# [Brief]
Your task is to repeat the entries exactly from their first line through the line with "当然，联系到你刚才讲的各种媒", and to stop there.
- - -
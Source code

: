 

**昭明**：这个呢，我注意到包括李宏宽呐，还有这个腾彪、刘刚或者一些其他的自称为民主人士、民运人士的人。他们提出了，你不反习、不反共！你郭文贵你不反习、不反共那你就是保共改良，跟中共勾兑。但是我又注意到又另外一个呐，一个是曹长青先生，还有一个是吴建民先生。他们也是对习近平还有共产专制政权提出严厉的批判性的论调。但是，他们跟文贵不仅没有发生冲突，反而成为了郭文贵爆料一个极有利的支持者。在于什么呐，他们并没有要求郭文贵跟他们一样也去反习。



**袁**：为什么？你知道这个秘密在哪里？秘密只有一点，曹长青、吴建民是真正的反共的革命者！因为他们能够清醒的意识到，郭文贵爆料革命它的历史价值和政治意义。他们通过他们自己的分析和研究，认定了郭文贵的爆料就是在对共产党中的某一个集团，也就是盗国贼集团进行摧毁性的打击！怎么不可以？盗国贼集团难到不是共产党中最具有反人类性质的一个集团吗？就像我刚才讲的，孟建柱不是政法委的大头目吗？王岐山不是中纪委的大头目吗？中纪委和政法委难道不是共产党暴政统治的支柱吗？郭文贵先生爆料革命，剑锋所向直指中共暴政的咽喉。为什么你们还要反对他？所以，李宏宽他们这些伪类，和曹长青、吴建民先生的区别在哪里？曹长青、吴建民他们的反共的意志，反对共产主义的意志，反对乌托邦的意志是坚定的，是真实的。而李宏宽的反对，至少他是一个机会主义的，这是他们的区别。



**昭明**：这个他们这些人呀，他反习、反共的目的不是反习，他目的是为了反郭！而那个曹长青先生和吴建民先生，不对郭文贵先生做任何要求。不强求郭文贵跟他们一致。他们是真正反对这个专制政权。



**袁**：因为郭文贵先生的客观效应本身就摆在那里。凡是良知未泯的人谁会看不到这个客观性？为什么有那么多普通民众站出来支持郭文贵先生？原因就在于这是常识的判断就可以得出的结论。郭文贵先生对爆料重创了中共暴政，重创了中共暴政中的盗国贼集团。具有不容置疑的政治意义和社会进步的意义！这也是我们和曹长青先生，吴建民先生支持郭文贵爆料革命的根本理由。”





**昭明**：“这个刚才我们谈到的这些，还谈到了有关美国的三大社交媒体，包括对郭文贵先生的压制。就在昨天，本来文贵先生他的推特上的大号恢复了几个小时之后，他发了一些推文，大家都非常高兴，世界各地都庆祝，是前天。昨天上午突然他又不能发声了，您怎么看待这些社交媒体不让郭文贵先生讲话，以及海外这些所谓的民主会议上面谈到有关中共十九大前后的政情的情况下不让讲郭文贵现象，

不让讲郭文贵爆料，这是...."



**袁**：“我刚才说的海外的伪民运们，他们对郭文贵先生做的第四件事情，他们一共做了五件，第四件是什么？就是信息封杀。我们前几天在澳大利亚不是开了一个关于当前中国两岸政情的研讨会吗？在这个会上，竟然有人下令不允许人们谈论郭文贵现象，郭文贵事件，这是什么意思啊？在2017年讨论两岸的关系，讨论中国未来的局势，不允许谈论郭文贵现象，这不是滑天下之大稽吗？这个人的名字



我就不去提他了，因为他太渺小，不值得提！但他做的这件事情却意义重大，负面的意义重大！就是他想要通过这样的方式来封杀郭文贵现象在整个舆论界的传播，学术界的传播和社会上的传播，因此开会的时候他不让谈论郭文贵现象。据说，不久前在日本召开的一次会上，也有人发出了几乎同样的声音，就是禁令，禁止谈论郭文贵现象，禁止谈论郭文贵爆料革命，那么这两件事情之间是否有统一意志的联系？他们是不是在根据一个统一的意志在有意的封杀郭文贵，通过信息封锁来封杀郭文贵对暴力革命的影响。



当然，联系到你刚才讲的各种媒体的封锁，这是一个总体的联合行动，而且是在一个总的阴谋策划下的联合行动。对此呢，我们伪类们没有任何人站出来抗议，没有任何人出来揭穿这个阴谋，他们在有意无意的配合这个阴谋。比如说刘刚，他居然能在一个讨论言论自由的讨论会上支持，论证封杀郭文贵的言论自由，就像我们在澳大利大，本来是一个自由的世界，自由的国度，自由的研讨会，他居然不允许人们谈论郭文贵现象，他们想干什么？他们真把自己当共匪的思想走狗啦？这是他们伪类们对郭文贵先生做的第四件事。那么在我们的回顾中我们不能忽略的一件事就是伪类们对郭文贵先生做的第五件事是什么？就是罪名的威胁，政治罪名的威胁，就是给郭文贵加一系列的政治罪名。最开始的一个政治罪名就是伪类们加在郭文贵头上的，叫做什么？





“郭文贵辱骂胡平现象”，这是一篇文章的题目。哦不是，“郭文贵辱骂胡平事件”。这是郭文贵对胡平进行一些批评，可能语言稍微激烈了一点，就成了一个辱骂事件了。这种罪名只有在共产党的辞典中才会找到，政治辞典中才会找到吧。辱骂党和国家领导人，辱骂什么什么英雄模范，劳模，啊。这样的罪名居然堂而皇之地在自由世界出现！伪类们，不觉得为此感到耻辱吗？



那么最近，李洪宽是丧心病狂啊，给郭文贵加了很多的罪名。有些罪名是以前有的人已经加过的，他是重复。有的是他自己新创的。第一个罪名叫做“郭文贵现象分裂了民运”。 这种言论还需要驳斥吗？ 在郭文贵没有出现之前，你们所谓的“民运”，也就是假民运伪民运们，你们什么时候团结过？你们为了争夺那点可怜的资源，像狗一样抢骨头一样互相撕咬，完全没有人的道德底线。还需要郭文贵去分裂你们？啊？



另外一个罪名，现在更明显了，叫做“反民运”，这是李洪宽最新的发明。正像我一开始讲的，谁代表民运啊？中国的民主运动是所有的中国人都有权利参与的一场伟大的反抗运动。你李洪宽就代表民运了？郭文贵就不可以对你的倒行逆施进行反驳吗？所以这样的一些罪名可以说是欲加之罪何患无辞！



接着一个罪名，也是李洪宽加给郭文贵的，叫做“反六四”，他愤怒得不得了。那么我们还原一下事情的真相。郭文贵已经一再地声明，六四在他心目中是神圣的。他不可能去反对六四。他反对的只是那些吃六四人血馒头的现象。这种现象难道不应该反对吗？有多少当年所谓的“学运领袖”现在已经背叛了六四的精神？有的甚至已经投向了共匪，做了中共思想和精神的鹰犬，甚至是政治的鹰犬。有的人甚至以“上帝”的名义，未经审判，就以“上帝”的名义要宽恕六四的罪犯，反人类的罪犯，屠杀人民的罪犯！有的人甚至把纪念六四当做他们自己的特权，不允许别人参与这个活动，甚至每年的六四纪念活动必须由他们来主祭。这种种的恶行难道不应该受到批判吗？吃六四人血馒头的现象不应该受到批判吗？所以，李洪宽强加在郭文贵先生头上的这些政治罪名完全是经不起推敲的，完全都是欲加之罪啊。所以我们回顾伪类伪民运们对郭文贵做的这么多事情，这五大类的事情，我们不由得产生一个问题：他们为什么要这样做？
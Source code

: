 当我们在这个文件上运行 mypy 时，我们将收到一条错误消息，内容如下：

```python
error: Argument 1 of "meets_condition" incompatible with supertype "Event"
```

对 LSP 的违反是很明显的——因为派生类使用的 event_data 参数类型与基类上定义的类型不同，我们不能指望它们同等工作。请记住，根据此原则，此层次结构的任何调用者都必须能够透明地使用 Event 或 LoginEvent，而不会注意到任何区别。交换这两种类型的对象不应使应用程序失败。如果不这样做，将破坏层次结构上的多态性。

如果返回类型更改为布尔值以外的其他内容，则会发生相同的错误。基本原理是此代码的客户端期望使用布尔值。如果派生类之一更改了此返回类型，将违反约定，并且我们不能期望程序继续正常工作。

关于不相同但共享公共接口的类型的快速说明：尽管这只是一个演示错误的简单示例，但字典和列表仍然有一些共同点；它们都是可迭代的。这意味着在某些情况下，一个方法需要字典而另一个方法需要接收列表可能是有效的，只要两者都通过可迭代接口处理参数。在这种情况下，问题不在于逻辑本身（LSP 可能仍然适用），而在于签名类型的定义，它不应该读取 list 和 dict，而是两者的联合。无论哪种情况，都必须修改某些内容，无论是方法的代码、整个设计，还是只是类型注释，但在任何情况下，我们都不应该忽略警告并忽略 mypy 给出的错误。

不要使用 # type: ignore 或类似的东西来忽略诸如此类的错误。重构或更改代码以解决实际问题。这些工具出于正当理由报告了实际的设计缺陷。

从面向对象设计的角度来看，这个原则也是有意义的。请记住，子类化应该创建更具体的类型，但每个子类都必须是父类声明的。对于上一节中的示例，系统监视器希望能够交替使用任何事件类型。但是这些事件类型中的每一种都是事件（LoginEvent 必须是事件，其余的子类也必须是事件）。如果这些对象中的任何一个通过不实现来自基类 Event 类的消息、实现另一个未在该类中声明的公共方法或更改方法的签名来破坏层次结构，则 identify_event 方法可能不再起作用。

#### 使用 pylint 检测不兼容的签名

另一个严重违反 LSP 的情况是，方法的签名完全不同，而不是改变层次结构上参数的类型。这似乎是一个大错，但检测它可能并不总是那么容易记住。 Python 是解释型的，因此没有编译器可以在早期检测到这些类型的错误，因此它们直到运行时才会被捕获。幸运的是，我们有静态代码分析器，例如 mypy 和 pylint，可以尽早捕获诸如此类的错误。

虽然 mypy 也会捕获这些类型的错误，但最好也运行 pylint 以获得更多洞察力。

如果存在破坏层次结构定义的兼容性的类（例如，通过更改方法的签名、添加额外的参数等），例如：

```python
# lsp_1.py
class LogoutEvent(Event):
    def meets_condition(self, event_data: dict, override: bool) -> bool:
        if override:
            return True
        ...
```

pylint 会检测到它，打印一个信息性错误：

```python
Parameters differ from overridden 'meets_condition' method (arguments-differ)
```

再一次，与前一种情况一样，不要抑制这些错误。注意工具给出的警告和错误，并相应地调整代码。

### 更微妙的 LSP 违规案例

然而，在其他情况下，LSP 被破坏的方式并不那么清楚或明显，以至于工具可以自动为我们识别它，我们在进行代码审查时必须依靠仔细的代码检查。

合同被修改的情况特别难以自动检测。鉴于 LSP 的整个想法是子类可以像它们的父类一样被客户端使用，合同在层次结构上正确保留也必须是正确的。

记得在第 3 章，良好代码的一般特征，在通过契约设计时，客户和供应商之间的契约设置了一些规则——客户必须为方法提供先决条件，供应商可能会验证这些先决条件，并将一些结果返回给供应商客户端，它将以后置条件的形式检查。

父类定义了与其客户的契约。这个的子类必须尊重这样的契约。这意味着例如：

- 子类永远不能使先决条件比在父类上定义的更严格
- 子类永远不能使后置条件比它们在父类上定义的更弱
- - -
# [Task response]
Source code

: 

**昭明**：这个呢，我注意到包括李宏宽呐，还有这个腾彪、刘刚或者一些其他的自称为民主人士、民运人士的人。他们提出了，你不反习、不反共！你郭文贵你不反习、不反共那你就是保共改良，跟中共勾兑。但是我又注意到又另外一个呐，一个是曹长青先生，还有一个是吴建民先生。他们也是对习近平还有共产专制政权提出严厉的批判性的论调。但是，他们跟文贵不仅没有发生冲突，反而成为了郭文贵爆料一个极有利的支持者。在于什么呐，他们并没有要求郭文贵跟他们一样也去反习。



**袁**：为什么？你知道这个秘密在哪里？秘密只有一点，曹长青、吴建民是真正的反共的革命者！因为他们能够清醒的意识到，郭文贵爆料革命它的历史价值和政治意义。他们通过他们自己的分析和研究，认定了郭文贵的爆料就是在对共产党中的某一个集团，也就是盗国贼集团进行摧毁性的打击！怎么不可以？盗国贼集团难到不是共产党中最具有反人类性质的一个集团吗？就像我刚才讲的，孟建柱不是政法委的大头目吗？王岐山不是中纪委的大头目吗？中纪委和政法委难道不是共产党暴政统治的支柱吗？郭文贵先生爆料革命，剑锋所向直指中共暴政的咽喉。为什么你们还要反对他？所以，李宏宽他们这些伪类，和曹长青、吴建民先生的区别在哪里？曹长青、吴建民他们的反共的意志，反对共产主义的意志，反对乌托邦的意志是坚定的，是真实的。而李宏宽的反对，至少他是一个机会主义的，这是他们的区别。



**昭明**：这个他们这些人呀，他反习、反共的目的不是反习，他目的是为了反郭！而那个曹长青先生和吴建民先生，不对郭文贵先生做任何要求。不强求郭文贵跟他们一致。他们是真正反对这个专制政权。



**袁**：因为郭文贵先生的客观效应本身就摆在那里。凡是良知未泯的人谁会看不到这个客观性？为什么有那么多普通民众站出来支持郭文贵先生？原因就在于这是常识的判断就可以得出的结论。郭文贵先生对爆料重创了中共暴政，重创了中共暴政中的盗国贼集团。具有不容置疑的政治意义和社会进步的意义！这也是我们和曹长青先生，吴建民先生支持郭文贵爆料革命的根本理由。”





**昭明**：“这个刚才我们谈到的这些，还谈到了有关美国的三大社交媒体，包括对郭文贵先生的压制。就在昨天，本来文贵先生他的推特上的大号恢复了几个小时之后，他发了一些推文，大家都非常高兴，世界各地都庆祝，是前天。昨天上午突然他又不能发声了，您怎么看待这些社交媒体不让郭文贵先生讲话，以及海外这些所谓的民主会议上面谈到有关中共十九大前后的政情的情况下不让讲郭文贵现象，

不让讲郭文贵爆料，这是...."



**袁**：“我刚才说的海外的伪民运们，他们对郭文贵先生做的第四件事情，他们一共做了五件，第四件是什么？就是信息封杀。我们前几天在澳大利亚不是开了一个关于当前中国两岸政情的研讨会吗？在这个会上，竟然有人下令不允许人们谈论郭文贵现象，郭文贵事件，这是什么意思啊？在2017年讨论两岸的关系，讨论中国未来的局势，不允许谈论郭文贵现象，这不是滑天下之大稽吗？这个人的名字



我就不去提他了，因为他太渺小，不值得提！但他做的这件事情却意义重大，负面的意义重大！就是他想要通过这样的方式来封杀郭文贵现象在整个舆论界的传播，学术界的传播和社会上的传播，因此开会的时候他不让谈论郭文贵现象。据说，不久前在日本召开的一次会上，也有人发出了几乎同样的声音，就是禁令，禁止谈论郭文贵现象，禁止谈论郭文贵爆料革命，那么这两件事情之间是否有统一意志的联系？他们是不是在根据一个统一的意志在有意的封杀郭文贵，通过信息封锁来封杀郭文贵对暴力革命的影响。



当然，联系到你刚才讲的各种媒体的封锁，这是一个总体的联合行动，而且是在一个总的阴谋策划下的联合行动。对此呢，我们伪类们没有任何人站出来抗议，没有任何人出来揭穿这个阴谋，他们在有意无意的配合这个阴谋。比如说刘刚，他居然能在一个讨论言论自由的讨论会上支持，论证封杀郭文贵的言论自由，就像我们在澳大利大，本来是一个自由的世界，自由的国度，自由的研讨会，他居然不允许人们谈论郭文贵现象，他们想干什么？他们真把自己当共匪的思想走狗啦？这是他们伪类们对郭文贵先生做的第四件事。那么在我们的回顾中我们不能忽略的一件事就是伪类们对郭文贵先生做的第五件事是什么？就是罪名的威胁，政治罪名的威胁，就是给郭文贵加一系列的政治罪名。最开始的一个政治罪名就是伪类们加在郭文贵头上的，叫做什么？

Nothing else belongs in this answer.